--- START ---

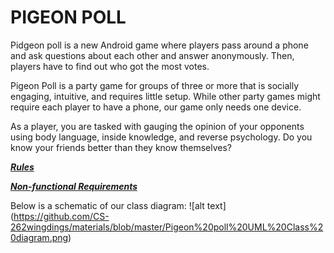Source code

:  # PIGEON POLL
 
Pidgeon poll is a new Android game where players pass around a phone and ask questions about each other and answer anonymously. Then, players have to find out who got the most votes. 
 
Pigeon Poll is a party game for groups of three or more that is socially engaging, intuitive,
 and requires little setup. While other party games might require each player to have a phone,
 our game only needs one device.
 
As a player, you are tasked with gauging the opinion of your opponents using body language, inside knowledge, and reverse psychology. Do you know your friends better than they know themselves?

 ***[Rules](https://github.com/CS-262wingdings/materials/wiki/How-to-play)***

 ***[Non-functional Requirements](non-functional-requirements.md)***
 
 Below is a schematic of our class diagram:
 ![alt text] (https://github.com/CS-262wingdings/materials/blob/master/Pigeon%20poll%20UML%20Class%20diagram.png)

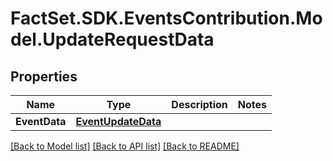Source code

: # FactSet.SDK.EventsContribution.Model.UpdateRequestData

## Properties

Name | Type | Description | Notes
------------ | ------------- | ------------- | -------------
**EventData** | [**EventUpdateData**](EventUpdateData.md) |  | 

[[Back to Model list]](../README.md#documentation-for-models) [[Back to API list]](../README.md#documentation-for-api-endpoints) [[Back to README]](../README.md)


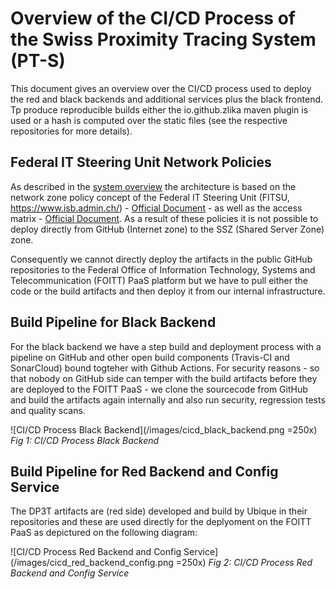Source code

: Overview of the CI/CD Process of the Swiss Proximity Tracing System (PT-S)
==========================================================================
This document gives an overview over the CI/CD process used to deploy the red and black backends and additional services plus the black frontend. Tp produce reproducible builds either the io.github.zlika maven plugin is used or a hash is computed over the static files (see the respective repositories for more details).


Federal IT Steering Unit Network Policies
-----------------------------------------
As described in the [system overview](overview.md) the architecture is based on the network zone policy concept of the Federal IT Steering Unit (FITSU, https://www.isb.admin.ch/) - [Official Document](https://www.isb.admin.ch/dam/isb/de/dokumente/ikt-vorgaben/sicherheit/si003/Si003-Netzwerksicherheit_in_der_Bundesverwaltung_V2-0-d.pdf.download.pdf/Si003-Netzwerksicherheit_in_der_Bundesverwaltung_V2-0-d.pdf) - as well as the access matrix - [Official Document](https://www.isb.admin.ch/isb/de/home/ikt-vorgaben/sicherheit/si002-ikt-grundschutz_in_der_bundesverwaltung.html). As a result of these policies it is not possible to deploy directly from GitHub (Internet zone) to the SSZ (Shared Server Zone) zone.

Consequently we cannot directly deploy the artifacts in the public GitHub repositories to the Federal Office of Information Technology, Systems and Telecommunication (FOITT) PaaS platform but we have to pull either the code or the build artifacts and then deploy it from our internal infrastructure.

Build Pipeline for Black Backend
--------------------------------
For the black backend we have a step build and deployment process with a pipeline on GitHub and other open build components (Travis-CI and SonarCloud) bound togteher with Github Actions. For security reasons - so that nobody on GitHub side can temper with the build artifacts before they are deployed to the FOITT PaaS - we clone the sourcecode from GitHub and build the artifacts again internally and also run security, regression tests and quality scans. 

![CI/CD Process Black Backend](/images/cicd_black_backend.png =250x)
*Fig 1: CI/CD Process Black Backend*

Build Pipeline for Red Backend and Config Service
-------------------------------------------------
The DP3T artifacts are (red side) developed and build by Ubique in their repositories and these are used directly for the deplyoment on the FOITT PaaS as depictured on the following diagram: 

![CI/CD Process Red Backend and Config Service](/images/cicd_red_backend_config.png =250x)
*Fig 2: CI/CD Process Red Backend and Config Service*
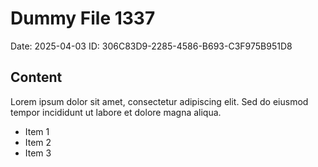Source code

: # Dummy File 1337

Date: 2025-04-03
ID: 306C83D9-2285-4586-B693-C3F975B951D8

## Content

Lorem ipsum dolor sit amet, consectetur adipiscing elit.
Sed do eiusmod tempor incididunt ut labore et dolore magna aliqua.

* Item 1
* Item 2
* Item 3
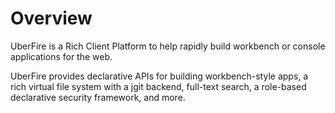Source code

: # Overview
UberFire is a Rich Client Platform to help rapidly build workbench or console applications for the web.

UberFire provides declarative APIs for building workbench-style apps, a rich virtual file system with a jgit backend, full-text search, a role-based declarative security framework, and more.


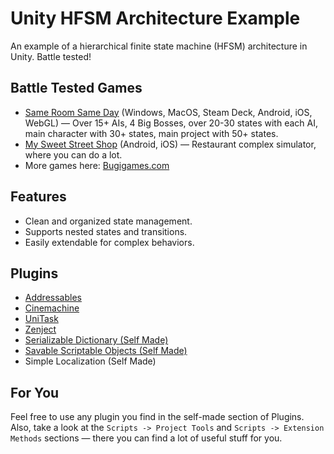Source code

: # Unity HFSM Architecture Example

An example of a hierarchical finite state machine (HFSM) architecture in Unity. Battle tested!

## Battle Tested Games
- [Same Room Same Day](https://store.steampowered.com/app/2888200/Same_Room_Same_Day/) (Windows, MacOS, Steam Deck, Android, iOS, WebGL) — Over 15+ AIs, 4 Big Bosses, over 20-30 states with each AI, main character with 30+ states, main project with 50+ states.
- [My Sweet Street Shop](https://play.google.com/store/apps/details?id=com.bugigamesAndroid.MySweetStreetShop) (Android, iOS) — Restaurant complex simulator, where you can do a lot.
- More games here: [Bugigames.com](https://bugigames.com/)

## Features
- Clean and organized state management.
- Supports nested states and transitions.
- Easily extendable for complex behaviors.

## Plugins
- [Addressables](https://docs.unity3d.com/Manual/com.unity.addressables.html)
- [Cinemachine](https://docs.unity3d.com/Packages/com.unity.cinemachine@latest)
- [UniTask](https://github.com/Cysharp/UniTask)
- [Zenject](https://github.com/modesttree/Zenject)
- [Serializable Dictionary (Self Made)](https://github.com/EduardMalkhasyan/Serializable-Dictionary-Unity)
- [Savable Scriptable Objects (Self Made)](https://github.com/EduardMalkhasyan/Savable-ScriptableObjects-Unity)
- Simple Localization (Self Made)

## For You
Feel free to use any plugin you find in the self-made section of Plugins. Also, take a look at the `Scripts -> Project Tools` and `Scripts -> Extension Methods` sections — there you can find a lot of useful stuff for you.


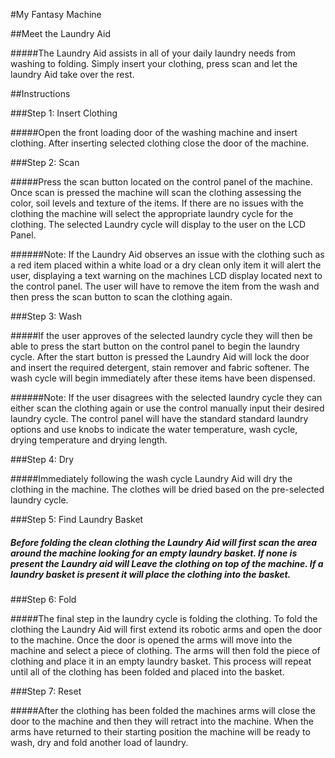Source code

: #My Fantasy Machine

##Meet the Laundry Aid

#####The Laundry Aid assists in all of your daily laundry needs from washing to folding. Simply insert your clothing, press scan and let the laundry Aid take over the rest.

##Instructions

###Step 1: Insert Clothing

#####Open the front loading door of the washing machine and insert clothing. After inserting selected clothing close the door of the machine.

###Step 2: Scan

#####Press the scan button located on the control panel of the machine. Once scan is pressed the machine will scan the clothing assessing the color, soil levels and texture of the items. If there are no issues with the clothing the machine will select the appropriate laundry cycle for the clothing. The selected Laundry cycle will display to the user on the LCD Panel.

######Note: If the Laundry Aid observes an issue with the clothing such as a red item placed within a white load or a dry clean only item it will alert the user, displaying a text warning on the machines LCD display located next to the control panel. The user will have to remove the item from the wash and then press the scan button to scan the clothing again.

###Step 3: Wash

#####If the user approves of the selected laundry cycle they will then be able to press the start button on the control panel to begin the laundry cycle. After the start button is pressed the Laundry Aid will lock the door and insert the required detergent, stain remover and fabric softener. The wash cycle will begin immediately after these items have been dispensed.

######Note: If the user disagrees with the selected laundry cycle they can either scan the clothing again or use the control manually input their desired laundry cycle. The control panel will have the standard standard laundry options and use knobs to indicate the water temperature, wash cycle, drying temperature and drying length.

###Step 4: Dry

#####Immediately following the wash cycle Laundry Aid will dry the clothing in the machine. The clothes will be dried based on the pre-selected laundry cycle.

###Step 5: Find Laundry Basket

##### Before folding the clean clothing the Laundry Aid will first scan the area around the machine looking for an empty laundry basket. If none is present the Laundry aid will Leave the clothing on top of the machine. If a laundry basket is present it will place the clothing into the basket.

###Step 6: Fold

#####The final step in the laundry cycle is folding the clothing. To fold the clothing the Laundry Aid will first extend its robotic arms and open the door to the machine. Once the door is opened the arms will move into the machine and select a piece of clothing. The arms will then fold the piece of clothing and place it in an empty laundry basket. This process will repeat until all of the clothing has been folded and placed into the basket.

###Step 7: Reset

#####After the clothing has been folded the machines arms will close the door to the machine and then they will retract into the machine. When the arms have returned to their starting position the machine will be ready to wash, dry and fold another load of laundry.
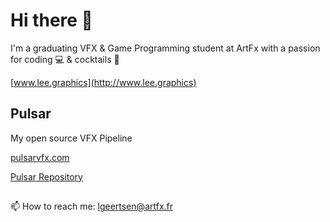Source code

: # Hi there 👋

I'm a graduating VFX & Game Programming student at ArtFx with a passion for coding 💻 & cocktails 🍹

[www.lee.graphics](http://www.lee.graphics)

## Pulsar
My open source VFX Pipeline

[pulsarvfx.com](https://pulsarvfx.com/)

[Pulsar Repository](https://github.com/lgeertsen/Pulsar)


##

📫 How to reach me: lgeertsen@artfx.fr

<!--
**lgeertsen/lgeertsen** is a ✨ _special_ ✨ repository because its `README.md` (this file) appears on your GitHub profile.

Here are some ideas to get you started:

- 🔭 I’m currently working on ...
- 🌱 I’m currently learning ...
- 👯 I’m looking to collaborate on ...
- 🤔 I’m looking for help with ...
- 💬 Ask me about ...
- 📫 How to reach me: ...
- 😄 Pronouns: ...
- ⚡ Fun fact: ...
-->
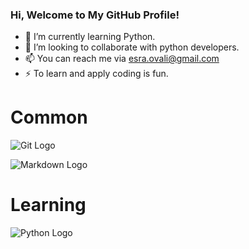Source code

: ### Hi, Welcome to My GitHub Profile!

- 🌱 I’m currently learning Python.
- 👯 I’m looking to collaborate with python developers.
- 📫 You can reach me via esra.ovali@gmail.com 
- ⚡ To learn and apply coding is fun.

# Common

![Git Logo](https://git-scm.com/images/logo@2x.png)     

  ![Markdown Logo](https://upload.wikimedia.org/wikipedia/commons/thumb/4/48/Markdown-mark.svg/350px-Markdown-mark.svg.png)


# Learning

![Python Logo](https://www.python.org/static/img/python-logo@2x.png)
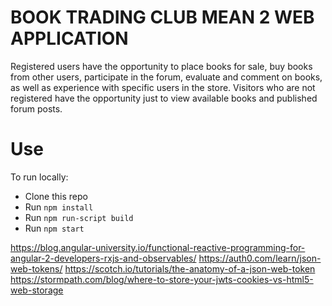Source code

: # BOOK TRADING CLUB MEAN 2 WEB APPLICATION

Registered users have the opportunity to place books for sale, buy books from other users, participate in the forum, evaluate and comment on books, as well as experience with specific users in the store. Visitors who are not registered have the opportunity just to 
view available books and published forum posts. 

# Use

To run locally:

* Clone this repo
* Run `npm install`
* Run `npm run-script build`
* Run `npm start`

https://blog.angular-university.io/functional-reactive-programming-for-angular-2-developers-rxjs-and-observables/
https://auth0.com/learn/json-web-tokens/
https://scotch.io/tutorials/the-anatomy-of-a-json-web-token
https://stormpath.com/blog/where-to-store-your-jwts-cookies-vs-html5-web-storage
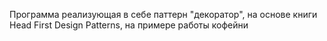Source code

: Программа реализующая в себе паттерн "декоратор", на основе книги Head First Design Patterns, на примере работы кофейни
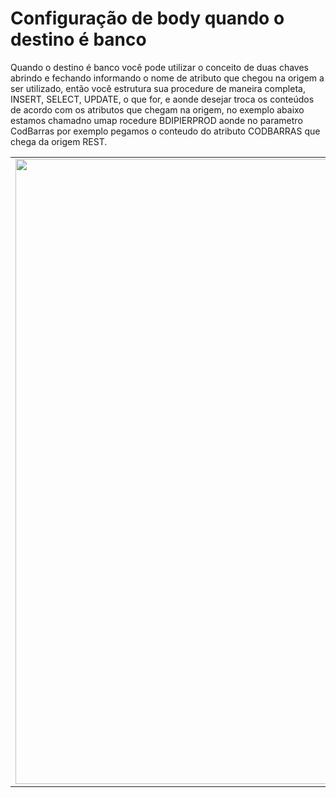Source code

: # Configuração de body quando o destino é banco

Quando o destino é banco você pode utilizar o conceito de duas chaves abrindo e fechando informando o nome de atributo que chegou na origem a ser utilizado, então você estrutura sua procedure de maneira completa, INSERT, SELECT, UPDATE, o que for, e aonde desejar troca os conteúdos de acordo com os atributos que chegam na origem, no exemplo abaixo estamos chamadno umap rocedure BDIPIERPROD aonde no parametro CodBarras por exemplo pegamos o conteudo do atributo CODBARRAS que chega da origem REST.

<table>
  <tr>
    <td align="center">
      <img src="/n4link-wiki/assets/telas_n4link/bodybanco.png" width="1000"/>
    </td>
  </tr>
</table>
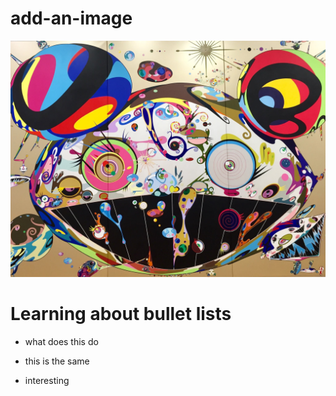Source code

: # add-an-image
![some art](image.jpeg "Cannibalistic octopus")

# Learning about bullet lists
* what does this do 
- this is the same 
* interesting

--- END ---

■ What the exercise asks: All lines from the first in the listing above to the line containing "Tracing System (PT-S)", inclusive, go in the output exactly as they are; no pictures go in.

■ Result of this task:
Source code

:  # PIGEON POLL
 
Pidgeon poll is a new Android game where players pass around a phone and ask questions about each other and answer anonymously. Then, players have to find out who got the most votes. 
 
Pigeon Poll is a party game for groups of three or more that is socially engaging, intuitive,
 and requires little setup. While other party games might require each player to have a phone,
 our game only needs one device.
 
As a player, you are tasked with gauging the opinion of your opponents using body language, inside knowledge, and reverse psychology. Do you know your friends better than they know themselves?

 ***[Rules](https://github.com/CS-262wingdings/materials/wiki/How-to-play)***

 ***[Non-functional Requirements](non-functional-requirements.md)***
 
 Below is a schematic of our class diagram:
 ![alt text] (https://github.com/CS-262wingdings/materials/blob/master/Pigeon%20poll%20UML%20Class%20diagram.png)

Source code

: # FactSet.SDK.EventsContribution.Model.UpdateRequestData

## Properties

Name | Type | Description | Notes
------------ | ------------- | ------------- | -------------
**EventData** | [**EventUpdateData**](EventUpdateData.md) |  | 

[[Back to Model list]](../README.md#documentation-for-models) [[Back to API list]](../README.md#documentation-for-api-endpoints) [[Back to README]](../README.md)


Source code

: Overview of the CI/CD Process of the Swiss Proximity Tracing System (PT-S)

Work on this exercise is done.